In my breaker box, the breaker for the furnace/AC control is marked.
(There's another breaker for power to the compressor.)
There's also a light switch beside the furnace, to shut off power to the
control box and blower. If I remove the cover to the blower compartment
on my furnace, I can see the control box. An LED glows if it has power.
If your thermostats let you switch on the blower without heating or
cooling, you could use that to see if you switched off the right breaker.
It's called the process of elimination. Turn your breakers off, one by one, until the power to the "white box on the side of the furnace" goes off.
And for the love of God, label your damn circuit breakers.
HVAC techs the world around know who loves God,
the moment we start a job. We go glance into
the circuit box, and look for Sharpie marker.
Atheists and agnostics never label breakers.
Me, for example, I used three or four sharpies
to dryness in my panel box, I love God so much.
Wasn't sniffing solvent, honest!
-
.
Christopher A. Young
learn more about Jesus
. www.lds.org
.
.
On Tuesday, May 19, 2015 at 7:15:12 AM UTC-4, Stormin Mormon wrote:
Ok fixed the wiring for the 3rd zone. No luck! It seems Zone 1 turns on the AC just fine. Zone 2 and 3 the condenser fan never starts spinning. I verified they are all wired the same to the thermostats.

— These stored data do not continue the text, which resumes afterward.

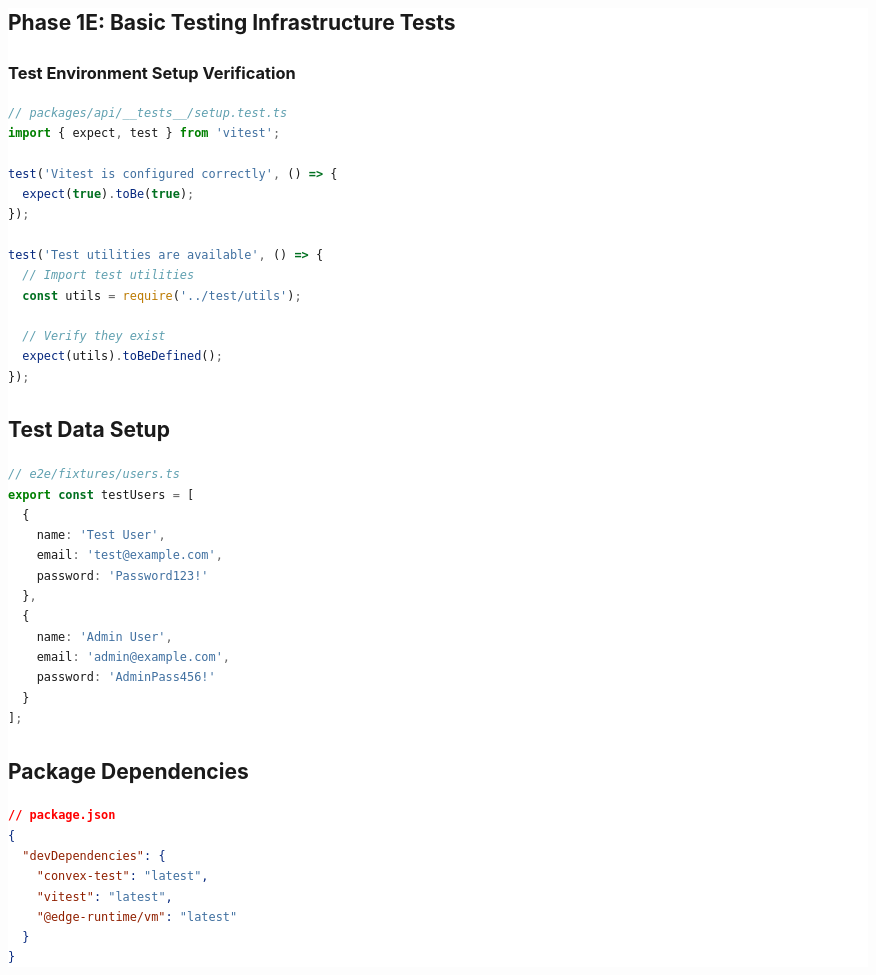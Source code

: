 ## Phase 1E: Basic Testing Infrastructure Tests

### Test Environment Setup Verification

```typescript
// packages/api/__tests__/setup.test.ts
import { expect, test } from 'vitest';

test('Vitest is configured correctly', () => {
  expect(true).toBe(true);
});

test('Test utilities are available', () => {
  // Import test utilities
  const utils = require('../test/utils');
  
  // Verify they exist
  expect(utils).toBeDefined();
});
```

## Test Data Setup

```typescript
// e2e/fixtures/users.ts
export const testUsers = [
  {
    name: 'Test User',
    email: 'test@example.com',
    password: 'Password123!'
  },
  {
    name: 'Admin User',
    email: 'admin@example.com',
    password: 'AdminPass456!'
  }
];
```

## Package Dependencies

```json
// package.json
{
  "devDependencies": {
    "convex-test": "latest",
    "vitest": "latest",
    "@edge-runtime/vm": "latest"
  }
}
```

What next? Could this be the AC control unit? Any other debugging ideas?
On Wednesday, May 20, 2015 at 6:19:47 PM UTC-4, noname wrote:
I've never seen a multizone AC system, but I know they exist.
They key question would be how are these 3 separate thermostats
wired to the system? I would assume that they go into something
other than the normal one thermostat input that most ACs would have.

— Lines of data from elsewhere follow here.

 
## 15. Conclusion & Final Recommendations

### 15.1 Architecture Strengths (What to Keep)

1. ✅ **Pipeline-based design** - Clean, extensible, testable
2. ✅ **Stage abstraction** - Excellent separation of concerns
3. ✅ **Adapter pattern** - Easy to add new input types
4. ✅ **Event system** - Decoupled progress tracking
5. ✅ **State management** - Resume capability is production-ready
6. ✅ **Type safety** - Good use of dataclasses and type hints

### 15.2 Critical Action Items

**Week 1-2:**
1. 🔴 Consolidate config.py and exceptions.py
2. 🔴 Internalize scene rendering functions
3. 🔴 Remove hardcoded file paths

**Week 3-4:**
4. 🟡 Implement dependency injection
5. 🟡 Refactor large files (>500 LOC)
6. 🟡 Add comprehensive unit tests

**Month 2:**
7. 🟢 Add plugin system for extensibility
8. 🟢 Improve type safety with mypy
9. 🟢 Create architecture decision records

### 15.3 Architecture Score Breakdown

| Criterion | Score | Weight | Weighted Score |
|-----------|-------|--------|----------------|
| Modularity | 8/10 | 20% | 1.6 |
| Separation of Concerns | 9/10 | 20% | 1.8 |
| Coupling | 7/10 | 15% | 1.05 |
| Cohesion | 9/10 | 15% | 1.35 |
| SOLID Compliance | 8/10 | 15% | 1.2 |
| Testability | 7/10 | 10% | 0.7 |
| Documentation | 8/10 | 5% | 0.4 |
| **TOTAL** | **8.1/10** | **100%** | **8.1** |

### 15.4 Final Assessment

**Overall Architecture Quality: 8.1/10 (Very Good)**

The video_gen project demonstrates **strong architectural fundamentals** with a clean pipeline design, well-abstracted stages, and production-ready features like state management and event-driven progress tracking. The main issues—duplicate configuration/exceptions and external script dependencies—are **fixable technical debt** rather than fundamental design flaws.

Would seem you need a controller of some kind before the AC unit
to work dampers to make the air flow go to the zone/s that need it
and not to the other zones. So, do the 3 thermostats feed into some
zoning gizmo?
The other thing that makes no sense is that you're saying that with
the non-working zones, the
blower starts up in response to the thermostat, but not the outside
condenser unit. I don't get that, unless some kind of zoning thing
is somehow involved. Single zone AC, the thermostat connects to
the controller on the air handler, which in turn has an output
that closes the contactor in the condenser, turning it on. I think
it all comes down to how this is wired and works, without a diagram
etc, impossible to diagnose.
I believe a compressor can be wrecked if not enough registers are open
in the house. Maybe the system wasn't designed to turn on the compressor
with zone 2 or zone 3 only, because because neither has enough
registers. There may be a diagram and explanation online for the OP's model.
On Wednesday, May 20, 2015 at 9:16:15 PM UTC-4, J Burns wrote:
I thought about that too. Like I said, I haven't seen a zoned
central AC system. The fact that you could only reduce airflow
so much with a typical system was a big problem. But now that
there are many dual stage compressors available, I would think
that may solve that problem. But IDK if they are doing that or not.

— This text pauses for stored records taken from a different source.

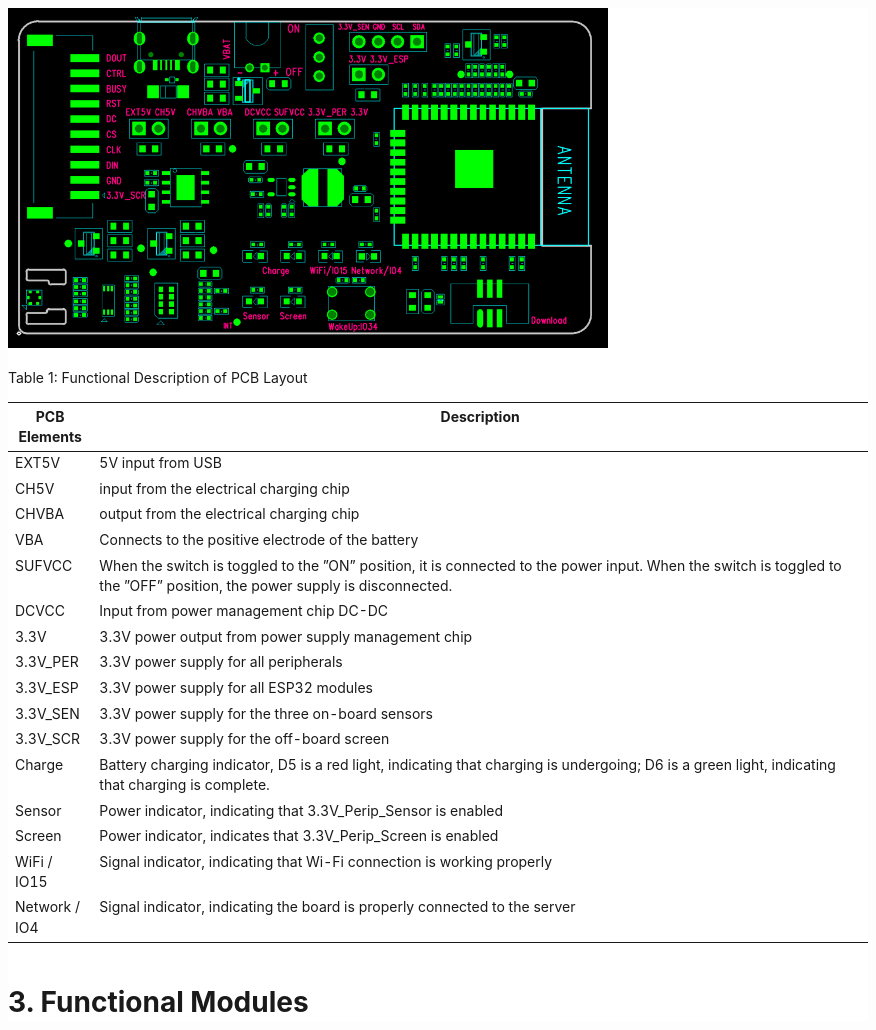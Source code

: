 <img src="../../documents/_static/lowpower_evb/EBPCB.png" width = "600">

Table 1: Functional Description of PCB Layout

PCB Elements     | Description
------           | ------
EXT5V            | 5V input from USB
CH5V             |input from the electrical charging chip
CHVBA            | output from the electrical charging chip
VBA              | Connects to the positive electrode of the battery
SUFVCC           | When the switch is toggled to the ”ON” position, it is connected to the power input. When the switch is toggled to the ”OFF” position, the power supply is disconnected.
DCVCC            | Input from power management chip DC-DC
3.3V             | 3.3V power output from power supply management chip
3.3V_PER         | 3.3V power supply for all peripherals
3.3V_ESP         | 3.3V power supply for all ESP32 modules
3.3V_SEN         | 3.3V power supply for the three on-board sensors
3.3V_SCR         | 3.3V power supply for the off-board screen
Charge           | Battery charging indicator, D5 is a red light, indicating that charging is undergoing; D6 is a green light, indicating that charging is complete.
Sensor           | Power indicator, indicating that 3.3V_Perip_Sensor is enabled
Screen           | Power indicator, indicates that 3.3V_Perip_Screen is enabled
WiFi / IO15      | Signal indicator, indicating that Wi-Fi connection is working properly
Network / IO4    | Signal indicator, indicating the board is properly connected to the server


# 3. Functional Modules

The essential problem here is what exactly are those thermostats
hooked up to and how? Air handler/furnace directly with the
zoning function built into the furnace? Never heard of that existing.
Or are they wired to some zoning controller before the AH/furnace?
I just came up with a third possibility. That the system isn't
really zoned at all. Those other two "zones" may just be thermostats
wired in to turn on the fan only. Like the upstairs gets too hot,
it turns on the system fan, to try to even out the temp. That
would explain why it works like it works. That's my bet.
It is very wise to turn off the power when
working on wiring. Thermostats are typically
24 VAC, not enough to really be dangerous. But
why risk damaging transformers, etc?
On Monday, May 18, 2015 at 5:22:20 PM UTC-5, noname wrote:
and I noticed even though the blower was running the condenser and fan out
side weren't. Tried each of three zones, that didn't make a difference.
So today I said what the hell, before I call the service guy I turned it on
again, fired right up. Too chicken to run it for more than a few minutes.